INGREDIENTS—  4 to 6 servings

4 Chicken Breasts – preferably boneless, skinless organic, cage-free, hormone-free

1 Large Bunch Romain Lettuce Leaves – preferably organic, separate, wash, and dry leaves well

Salsa Fresca –  use recipe on this site or buy an all natural pre-made fresh salsa or use picante sauce

Himalayan Salt &  Fresh Ground Pepper – to taste after cooking

MARINADE

1C Dry White Wine – preferably organic and sulfate-free

2 Limes juiced – fresh squeezed

1/4C Coconut oil, unrefined OR Extra Virgin Olive Oil

3 Garlic cloves, pressed

1 Onion, sliced

2 Jalapeño Peppers or Chile Peppers, sliced with seeds and membranes

DIRECTIONS:  in a large glass baking or casserole  dish just large enough to hold the chicken breast, mix the wine, lime juice, oil, and pressed garlic with a whisk.  Place the chicken breast on top of the liquid.  Add the sliced onions and jalapeño or Chile peppers. Cover dish and marinate chicken about 15 minutes on each side.  You can cover the chicken and put it in the refrigerator if you are not going to cook it right away.  It can marinate longer than 30 minutes.

In the meantime, heat the barbeque.  Once the grill is hot put the chicken on the grill over medium heat.  You can cook it in a wire basket with the sliced onion and peppers.  Or put the sliced onions and peppers on top of the meat during grilling.  Close the lid and let the chicken cook, turning the meat over halfway through cooking.  You can use the marinade to brush the meat during grilling so it does not dry out.  If you don’t want to grill the meat you can broil it or cook it in a pan on the stove top.

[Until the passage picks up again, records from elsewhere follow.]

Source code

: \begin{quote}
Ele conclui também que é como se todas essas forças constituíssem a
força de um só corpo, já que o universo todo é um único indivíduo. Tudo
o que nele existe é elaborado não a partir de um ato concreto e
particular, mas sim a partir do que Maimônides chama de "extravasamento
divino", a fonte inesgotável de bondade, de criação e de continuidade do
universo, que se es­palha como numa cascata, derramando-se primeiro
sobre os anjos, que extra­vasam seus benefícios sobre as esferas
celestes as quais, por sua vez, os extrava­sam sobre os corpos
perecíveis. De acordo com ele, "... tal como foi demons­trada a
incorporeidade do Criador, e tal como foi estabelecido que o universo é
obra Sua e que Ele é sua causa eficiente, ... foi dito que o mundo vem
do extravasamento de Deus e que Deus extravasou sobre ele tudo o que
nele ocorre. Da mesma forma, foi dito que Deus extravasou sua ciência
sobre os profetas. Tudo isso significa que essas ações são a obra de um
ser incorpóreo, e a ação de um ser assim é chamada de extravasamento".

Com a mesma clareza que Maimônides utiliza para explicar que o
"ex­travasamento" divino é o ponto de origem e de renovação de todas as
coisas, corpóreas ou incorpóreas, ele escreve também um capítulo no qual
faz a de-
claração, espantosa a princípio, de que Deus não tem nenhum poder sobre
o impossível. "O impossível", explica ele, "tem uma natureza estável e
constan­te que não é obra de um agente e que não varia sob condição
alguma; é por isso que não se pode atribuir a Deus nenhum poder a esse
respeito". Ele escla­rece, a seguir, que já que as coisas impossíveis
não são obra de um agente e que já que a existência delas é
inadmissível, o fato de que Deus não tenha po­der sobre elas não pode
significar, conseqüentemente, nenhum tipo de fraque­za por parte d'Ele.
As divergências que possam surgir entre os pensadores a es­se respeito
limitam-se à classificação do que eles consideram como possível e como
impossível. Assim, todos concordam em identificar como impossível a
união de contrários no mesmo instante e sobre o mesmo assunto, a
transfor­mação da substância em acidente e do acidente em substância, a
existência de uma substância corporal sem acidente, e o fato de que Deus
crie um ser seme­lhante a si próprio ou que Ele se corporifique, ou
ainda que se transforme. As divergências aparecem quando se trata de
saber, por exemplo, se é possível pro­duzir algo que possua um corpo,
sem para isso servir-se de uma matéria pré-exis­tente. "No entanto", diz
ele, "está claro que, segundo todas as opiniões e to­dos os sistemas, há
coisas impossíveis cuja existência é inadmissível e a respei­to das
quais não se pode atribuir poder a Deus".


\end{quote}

After the chicken is cooked, set the grilled onions and peppers aside and slice it diagonally on a large cutting board.  Add salt and pepper to taste.  Put a little bit of chicken on each of the washed Romaine lettuce leaves and top with fresh salsa and the grilled onions and peppers if you like.  Four ounces is one serving size for a typical adult woman.  Four ounces is about the size of a deck of playing cards or will fit in the palm of your hand.  No need to weight, just visualize.  Men get 1x that amount or 6 ounces.  Serve with a whole grain rice of your choice and homemade pinto or black beans.

WHY SPEND THE EXTRA MONEY FOR ORGANIC CHICKEN?

Because non-organic chickens eat grains filled with synthetic fertilizers, pesticides and byproducts made with blood, skin, feathers, and the feces of other chickens.  They are crammed side by side, row upon row, in metal containers in warehouses with no sunlight which breeds disease, bacteria, and vitamin deficiencies.  To counter this, chickens are given antibiotics, pesticides, and small doses of arsenic to give their meat a healthier looking pink color before it is eventually treated with chlorine to kill the abundance of bacteria bred in these unsanitary and inhuman conditions as well as being injected with salt water to cover up the lack of taste in their meat. This meat is nutritionally compromised and all the chemicals these chickens endure are passed down to you when you eat it.